Alcuni studi dimostrano che la costruzione della strada, nel giro di vent'anni, porterebbe alla deforestazione del 65% del territorio [es, come tutti i link che seguono] a causa del taglio illegale degli alberi e del disboscamento per ricavare terreni agricoli, due pratiche che già ora sono un grosso problema in buona parte di queste zone.

Altre voci contrarie al progetto prevedono che un aumento delle piantagioni illegali di coca nella zona potrà persino portare a un incremento delle attività legate al narcotraffico. Alejando Almaráz, ex vice Ministro del Territorio dell'amministrazione Morales, ha affermato che la strada fornirà maggiori opportunità per massicce “appropriazioni indebite di terreni e un traffico di coca illegale senza più controllo. Questo è un grave problema che distruggerà le comunità native e l'ambiente perché le colture di coca verranno piantate nei luoghi in cui un tempo c'erano delle superfici boschive”.

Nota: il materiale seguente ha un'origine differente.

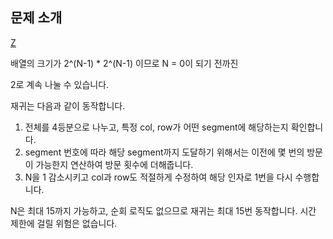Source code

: ## 문제 소개

[Z](https://www.acmicpc.net/problem/1074)

배열의 크기가 2^(N-1) * 2^(N-1) 이므로 N = 0이 되기 전까진

2로 계속 나눌 수 있습니다.

재귀는 다음과 같이 동작합니다.

1. 전체를 4등분으로 나누고, 특정 col, row가 어떤 segment에 해당하는지
확인합니다.
2. segment 번호에 따라 해당 segment까지 도달하기 위해서는 이전에 몇 번의 방문이 가능한지 연산하여 방문 횟수에 더해줍니다.
3. N을 1 감소시키고 col과 row도 적절하게 수정하여 해당 인자로 1번을 다시 수행합니다.

N은 최대 15까지 가능하고, 순회 로직도 없으므로
재귀는 최대 15번 동작합니다. 시간 제한에 걸릴 위험은 없습니다.
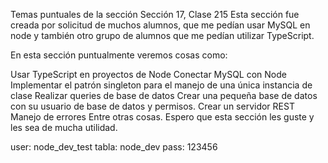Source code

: Temas puntuales de la sección
Sección 17, Clase 215
Esta sección fue creada por solicitud de muchos alumnos, que me pedían usar MySQL en node y también otro grupo de alumnos que me pedían utilizar TypeScript.

En esta sección puntualmente veremos cosas como:

Usar TypeScript en proyectos de Node
Conectar MySQL con Node
Implementar el patrón singleton para el manejo de una única instancia de clase
Realizar queries de base de datos
Crear una pequeña base de datos con su usuario de base de datos y permisos.
Crear un servidor REST
Manejo de errores
Entre otras cosas.
Espero que esta sección les guste y les sea de mucha utilidad.

user: node_dev_test
tabla: node_dev
pass: 123456



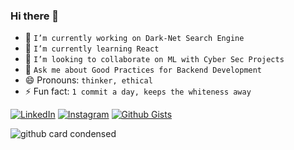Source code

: ### Hi there 👋

<!--
**1UC1F3R616/1UC1F3R616**
-->

- 🔭 `I’m currently working on Dark-Net Search Engine`
- 🌱 `I’m currently learning React`
- 👯 `I’m looking to collaborate on ML with Cyber Sec Projects`
- 💬 `Ask me about Good Practices for Backend Development`
- 😄 Pronouns: `thinker, ethical`
- ⚡ Fun fact: `1 commit a day, keeps the whiteness away` <!--Got a new Error... Progress :)-->

[![LinkedIn](https://img.shields.io/static/v1.svg?label=Connect&message=@Kush&color=grey&logo=linkedin&labelColor=blue&style=social)](https://www.linkedin.com/in/kush-choudhary-567b38169?lipi=urn%3Ali%3Apage%3Ad_flagship3_profile_view_base_contact_details%3BDYkgbUGhTniMSRqOUkdN3A%3D%3D)
[![Instagram](https://img.shields.io/badge/Instagram-follow-green.svg?logo=instagram&logoColor=white)](https://www.instagram.com/1UC1F3R616/)
[![Github Gists](https://img.shields.io/github/followers/1uc1f3r616?color=blue&label=Gists&logoColor=green&style=social)](https://gist.github.com/1UC1F3R616)

<!-- ![Kush ( 1uc1f3r616) • Instagram photos](https://user-images.githubusercontent.com/41824020/87232378-23db0880-c3dc-11ea-954d-8a41e1a7177c.png) -->

<!-- ![Tell Me Your Darkest Secret](https://user-images.githubusercontent.com/41824020/87232504-386bd080-c3dd-11ea-9367-76ae338cce2d.png) -->

![github card condensed](https://user-images.githubusercontent.com/41824020/87232611-d364aa80-c3dd-11ea-8ea4-76066bcd0508.png)
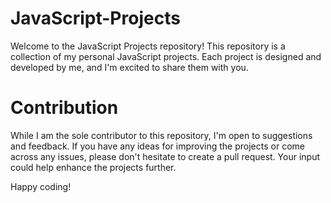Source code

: # JavaScript-Projects
Welcome to the JavaScript Projects repository! This repository is a collection of my personal JavaScript projects. Each project is designed and developed by me, and I'm excited to share them with you.

# Contribution
While I am the sole contributor to this repository, I'm open to suggestions and feedback. If you have any ideas for improving the projects or come across any issues, please don't hesitate to create a pull request. Your input could help enhance the projects further.

Happy coding!

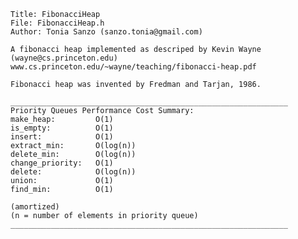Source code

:     Title: FibonacciHeap
    File: FibonacciHeap.h
    Author: Tonia Sanzo (sanzo.tonia@gmail.com)

    A fibonacci heap implemented as descriped by Kevin Wayne
    (wayne@cs.princeton.edu)
    www.cs.princeton.edu/~wayne/teaching/fibonacci-heap.pdf

    Fibonacci heap was invented by Fredman and Tarjan, 1986.

    ______________________________________________________________
    Priority Queues Performance Cost Summary:
    make_heap:         O(1)
    is_empty:          O(1)
    insert:            O(1)
    extract_min:       O(log(n))
    delete_min:        O(log(n))
    change_priority:   O(1)
    delete:            O(log(n))
    union:             O(1)
    find_min:          O(1)

    (amortized)
    (n = number of elements in priority queue)
    ______________________________________________________________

È proprio su questo punto che l'attenzione rivolta da Morales agli abitanti della parte meridionale del TIPNIS si configura come un conflitto di interessi. Buona parte di queste comunità “stanno già contrattando l'acquisto di terreni con i coltivatori di coca” sottolinea l'insigne antropologo Xavier Albo. I primi passi di Morales nel mondo della politica sono stati fatti in qualità di leader sindacale dei “cocaleros” [en], i coltivatori di coca, e ancora oggi conserva la sua posizione di presidente delle Sei Federazioni del Tropico di Cochabamba, il principale sindacato della categoria.

Secondo il Governo Boliviano, le comunità indigene vengono influenzate dalle ONG europee e verrebbero da queste istigate ad avanzare pretese di denaro. Ciononostante, l'utente (@hormigoazul) crede che il movimento di opposizione non sia frutto di un disegno politico:

El problema del #TIPNIS no es esencialismo ecologista, ni protección de ni intervencionismo tipo ONG, ni jugada política de la oposición.

Il problema del #TIPNIS non è essenzialismo ecologista, né un'intervento delle ONG né un gioco politico da parte dell'opposizione.

Secondo quanto afferma Majo Ferrel (@lamajoferrel), nelle città sono in molti a sostenere la resistenza indigena:

El proyecto carreterro V.Tunari a S.I.Moxos no solamente es cuestionado por los del TIPNIS tb por gran parte de la sociedad civil !!!

Il progetto per costruire la strada da Villa Tunari a San Ignacio de Moxos non è messo in dubbio solo dagli abitanti del TIPNIS ma anche da una larga parte della società civile!!!

Per dare voce a questo movimento di opposizione, la Confederazione dei Popoli Indigeni della Bolivia (CIDOB) sta organizzando una marcia nazionale che inizierà il 2 Agosto da Villa Tunari e si muoverà verso la sede del Governo nella capitale La Paz. Il CIDOB ha ricevuto l'appoggio anche del Consiglio Nazionale degli Ayllu e dei Marka di Qullasuyu (CONAMAQ).